1. Technical Field of the Invention
The present invention relates to communication systems generally and, in particular, to a method and apparatus for providing differentiated Quality-of-Service guarantees to data transfer sessions in packet switches having multiple contention points.
2. Description of the Background Art
The continuous growth in the demand for diversified Quality-of-Service (QoS) guarantees in broadband data networks introduces new challenges in the design of packet switches that are scalable to large switching capacities. Packet scheduling is the most critical function involved in the provisioning of individual QoS guarantees to the switched packet streams, also referred to as traffic flows. Moreover, present scheduling techniques assume the presence in the switch of a single contention point residing in front of the outgoing links. Such an assumption is not consistent with the highly-distributed nature of many popular architectures for scalable switches, which typically have multiple contention points located in both ingress and egress port cards, as well as in the switching fabric.
Progress has been made in the formalization of theoretical frameworks identifying and characterizing scheduling techniques that are capable of enforcing QoS guarantees for end-to-end packet streams, in terms of one or more of the following: throughput, delay, delay jitter, and fairness. However, most of this work has focused on a single scheduler that operates in isolation to handle traffic flows with a homogenous set of QoS requirements.
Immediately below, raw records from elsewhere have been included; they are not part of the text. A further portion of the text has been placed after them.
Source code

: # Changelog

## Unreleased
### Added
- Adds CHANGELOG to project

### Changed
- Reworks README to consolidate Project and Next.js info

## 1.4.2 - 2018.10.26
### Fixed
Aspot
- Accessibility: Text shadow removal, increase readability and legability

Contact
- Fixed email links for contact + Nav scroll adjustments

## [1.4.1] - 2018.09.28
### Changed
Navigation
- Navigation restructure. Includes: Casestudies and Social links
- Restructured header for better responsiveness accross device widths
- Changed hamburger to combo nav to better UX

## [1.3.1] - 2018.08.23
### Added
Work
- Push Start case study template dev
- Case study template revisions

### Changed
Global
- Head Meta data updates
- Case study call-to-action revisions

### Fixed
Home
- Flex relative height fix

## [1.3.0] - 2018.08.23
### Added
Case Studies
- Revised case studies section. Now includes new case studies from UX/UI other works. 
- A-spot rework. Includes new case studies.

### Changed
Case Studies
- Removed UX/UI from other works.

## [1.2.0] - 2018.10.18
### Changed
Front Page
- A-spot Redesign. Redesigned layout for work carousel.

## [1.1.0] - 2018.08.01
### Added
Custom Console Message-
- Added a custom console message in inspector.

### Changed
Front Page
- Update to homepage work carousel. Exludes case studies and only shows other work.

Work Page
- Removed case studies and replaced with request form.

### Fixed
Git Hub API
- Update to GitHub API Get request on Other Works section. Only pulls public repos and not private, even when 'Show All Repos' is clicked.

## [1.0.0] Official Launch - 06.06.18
Unfortunately, present solutions do not adequately address the adaptation of the available scheduling techniques to the currently dominating switch architectures. Switches that can scale to large aggregate capacities typically feature highly distributed architectures, where the majority of the buffers and basic functionalities are located in the port cards that interface with the incoming and outgoing links. Such decentralized architectures are cost effective, since they can take advantage of low-cost high-density memory technology to implement the buffers, and are desirable due to their ease of implementation, their flexibility in supporting different switch configurations, and their intrinsic modularity in scaling to large switch sizes.